Task to complete: Set out exactly, line by line, the stretch of data below that begins at the line containing "ecuación MCO en la Pestaña 3." and ends at the line containing "El documento anexo", with both ends kept.
START Data shown
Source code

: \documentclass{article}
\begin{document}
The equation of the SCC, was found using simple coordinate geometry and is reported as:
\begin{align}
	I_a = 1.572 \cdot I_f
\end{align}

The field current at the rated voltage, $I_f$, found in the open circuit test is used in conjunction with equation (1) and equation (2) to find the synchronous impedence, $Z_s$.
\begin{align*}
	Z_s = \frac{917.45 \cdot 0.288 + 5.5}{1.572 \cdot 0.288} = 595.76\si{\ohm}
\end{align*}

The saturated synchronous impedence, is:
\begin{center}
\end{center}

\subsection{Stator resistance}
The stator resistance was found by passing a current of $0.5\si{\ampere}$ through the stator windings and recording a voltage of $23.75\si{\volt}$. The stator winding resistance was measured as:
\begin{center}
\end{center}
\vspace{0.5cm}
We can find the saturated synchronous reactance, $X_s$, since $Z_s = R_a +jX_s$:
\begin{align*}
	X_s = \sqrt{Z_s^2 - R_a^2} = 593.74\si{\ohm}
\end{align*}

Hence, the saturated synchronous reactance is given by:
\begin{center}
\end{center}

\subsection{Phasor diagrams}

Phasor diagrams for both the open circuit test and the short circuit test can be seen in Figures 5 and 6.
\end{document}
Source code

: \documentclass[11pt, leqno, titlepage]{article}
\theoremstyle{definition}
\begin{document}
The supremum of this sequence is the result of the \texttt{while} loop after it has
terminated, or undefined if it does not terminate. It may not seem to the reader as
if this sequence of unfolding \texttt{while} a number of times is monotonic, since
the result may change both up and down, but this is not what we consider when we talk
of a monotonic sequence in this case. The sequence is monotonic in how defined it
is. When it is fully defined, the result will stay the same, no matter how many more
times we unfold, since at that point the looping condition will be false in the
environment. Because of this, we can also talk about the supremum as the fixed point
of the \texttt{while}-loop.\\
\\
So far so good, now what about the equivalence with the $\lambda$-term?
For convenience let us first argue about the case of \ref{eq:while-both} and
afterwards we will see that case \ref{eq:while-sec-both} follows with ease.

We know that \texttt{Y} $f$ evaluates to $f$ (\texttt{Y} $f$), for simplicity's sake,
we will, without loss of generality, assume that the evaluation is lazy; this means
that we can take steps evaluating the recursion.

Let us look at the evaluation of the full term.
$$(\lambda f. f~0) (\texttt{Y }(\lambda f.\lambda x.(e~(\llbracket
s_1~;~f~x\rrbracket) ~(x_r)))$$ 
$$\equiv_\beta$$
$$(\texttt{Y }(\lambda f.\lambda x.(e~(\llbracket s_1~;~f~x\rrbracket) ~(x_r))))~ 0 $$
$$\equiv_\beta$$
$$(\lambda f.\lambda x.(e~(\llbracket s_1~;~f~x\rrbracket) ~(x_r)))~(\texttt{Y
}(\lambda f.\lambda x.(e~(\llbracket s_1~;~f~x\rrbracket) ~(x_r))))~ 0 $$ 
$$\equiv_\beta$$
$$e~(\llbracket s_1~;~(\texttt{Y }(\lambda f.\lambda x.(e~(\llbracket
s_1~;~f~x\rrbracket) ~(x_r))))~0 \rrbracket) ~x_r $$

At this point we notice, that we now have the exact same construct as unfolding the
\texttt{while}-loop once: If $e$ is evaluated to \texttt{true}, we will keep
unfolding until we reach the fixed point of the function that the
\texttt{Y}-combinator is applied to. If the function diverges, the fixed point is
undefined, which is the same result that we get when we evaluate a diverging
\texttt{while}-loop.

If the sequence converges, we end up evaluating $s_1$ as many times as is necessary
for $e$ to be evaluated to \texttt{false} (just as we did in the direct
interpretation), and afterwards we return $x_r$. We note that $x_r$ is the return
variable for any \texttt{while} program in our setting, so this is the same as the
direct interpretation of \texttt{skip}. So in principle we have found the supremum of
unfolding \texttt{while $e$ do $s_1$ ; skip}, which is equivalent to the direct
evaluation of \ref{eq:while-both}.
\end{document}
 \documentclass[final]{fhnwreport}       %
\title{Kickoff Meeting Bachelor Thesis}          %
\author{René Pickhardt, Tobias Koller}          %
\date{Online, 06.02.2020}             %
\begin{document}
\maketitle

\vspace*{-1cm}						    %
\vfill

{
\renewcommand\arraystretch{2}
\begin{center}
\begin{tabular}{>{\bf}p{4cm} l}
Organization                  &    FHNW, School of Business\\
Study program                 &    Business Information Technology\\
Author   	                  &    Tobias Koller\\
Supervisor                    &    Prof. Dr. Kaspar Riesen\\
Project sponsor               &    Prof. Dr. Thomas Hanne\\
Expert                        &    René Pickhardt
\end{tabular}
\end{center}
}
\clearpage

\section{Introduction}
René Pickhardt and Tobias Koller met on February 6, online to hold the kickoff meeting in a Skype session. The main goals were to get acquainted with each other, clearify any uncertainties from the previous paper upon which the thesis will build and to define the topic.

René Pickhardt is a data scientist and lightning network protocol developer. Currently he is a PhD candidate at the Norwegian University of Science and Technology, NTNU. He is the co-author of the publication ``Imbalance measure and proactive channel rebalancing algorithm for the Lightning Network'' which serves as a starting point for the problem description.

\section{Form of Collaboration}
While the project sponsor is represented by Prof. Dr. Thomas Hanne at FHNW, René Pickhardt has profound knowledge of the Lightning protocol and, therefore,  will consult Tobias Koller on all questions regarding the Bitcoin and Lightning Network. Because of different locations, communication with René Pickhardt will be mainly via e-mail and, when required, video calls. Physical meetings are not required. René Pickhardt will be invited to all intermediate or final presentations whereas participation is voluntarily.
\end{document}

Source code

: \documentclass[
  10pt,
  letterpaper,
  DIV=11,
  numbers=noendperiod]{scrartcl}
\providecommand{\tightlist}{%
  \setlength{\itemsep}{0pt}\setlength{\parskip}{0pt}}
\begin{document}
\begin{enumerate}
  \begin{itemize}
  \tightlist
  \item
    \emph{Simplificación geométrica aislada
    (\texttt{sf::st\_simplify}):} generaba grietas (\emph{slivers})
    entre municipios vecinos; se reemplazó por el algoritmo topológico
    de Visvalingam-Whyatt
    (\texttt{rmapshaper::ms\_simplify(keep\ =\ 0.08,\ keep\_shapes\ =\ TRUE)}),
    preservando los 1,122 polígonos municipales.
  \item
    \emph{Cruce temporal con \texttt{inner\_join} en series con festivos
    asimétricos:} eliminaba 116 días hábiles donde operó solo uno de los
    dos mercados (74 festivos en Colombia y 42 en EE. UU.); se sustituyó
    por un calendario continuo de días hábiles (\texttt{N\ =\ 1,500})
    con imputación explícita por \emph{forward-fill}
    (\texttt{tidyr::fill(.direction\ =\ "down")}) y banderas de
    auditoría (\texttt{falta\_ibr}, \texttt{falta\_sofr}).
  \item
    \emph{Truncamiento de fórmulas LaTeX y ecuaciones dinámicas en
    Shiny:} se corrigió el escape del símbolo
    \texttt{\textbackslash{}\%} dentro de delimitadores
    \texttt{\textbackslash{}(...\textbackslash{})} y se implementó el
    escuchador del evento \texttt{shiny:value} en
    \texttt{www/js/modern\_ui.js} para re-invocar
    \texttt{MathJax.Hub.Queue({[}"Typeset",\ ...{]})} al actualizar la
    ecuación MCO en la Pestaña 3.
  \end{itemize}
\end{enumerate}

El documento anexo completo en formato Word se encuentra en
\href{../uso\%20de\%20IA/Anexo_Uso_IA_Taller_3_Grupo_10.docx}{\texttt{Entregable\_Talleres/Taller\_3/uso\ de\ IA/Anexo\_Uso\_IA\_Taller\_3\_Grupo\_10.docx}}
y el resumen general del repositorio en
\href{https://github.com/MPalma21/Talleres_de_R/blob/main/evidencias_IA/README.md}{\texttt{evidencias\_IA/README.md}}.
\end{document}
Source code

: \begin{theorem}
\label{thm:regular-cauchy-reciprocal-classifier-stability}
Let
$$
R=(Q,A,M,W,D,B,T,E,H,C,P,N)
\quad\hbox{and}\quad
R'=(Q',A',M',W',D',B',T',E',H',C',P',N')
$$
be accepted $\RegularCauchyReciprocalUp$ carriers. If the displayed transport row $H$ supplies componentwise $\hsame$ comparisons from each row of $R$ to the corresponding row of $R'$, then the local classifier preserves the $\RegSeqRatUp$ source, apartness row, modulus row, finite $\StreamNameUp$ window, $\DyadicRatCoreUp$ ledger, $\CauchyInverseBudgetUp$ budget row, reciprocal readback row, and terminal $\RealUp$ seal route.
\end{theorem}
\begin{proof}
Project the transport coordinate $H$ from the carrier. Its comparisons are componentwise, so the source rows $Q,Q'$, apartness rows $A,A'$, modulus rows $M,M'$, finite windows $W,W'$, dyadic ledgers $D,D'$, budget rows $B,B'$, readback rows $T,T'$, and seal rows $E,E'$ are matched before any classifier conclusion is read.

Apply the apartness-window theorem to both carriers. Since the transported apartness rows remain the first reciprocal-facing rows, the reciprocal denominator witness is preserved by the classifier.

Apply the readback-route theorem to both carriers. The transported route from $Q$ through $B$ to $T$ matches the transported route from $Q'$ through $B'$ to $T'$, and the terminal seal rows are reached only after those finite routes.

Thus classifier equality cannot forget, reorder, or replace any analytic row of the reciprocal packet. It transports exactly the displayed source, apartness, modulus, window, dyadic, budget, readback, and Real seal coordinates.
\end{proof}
END Data shown
Answer box:
    ecuación MCO en la Pestaña 3.
  \end{itemize}
\end{enumerate}

El documento anexo completo en formato Word se encuentra en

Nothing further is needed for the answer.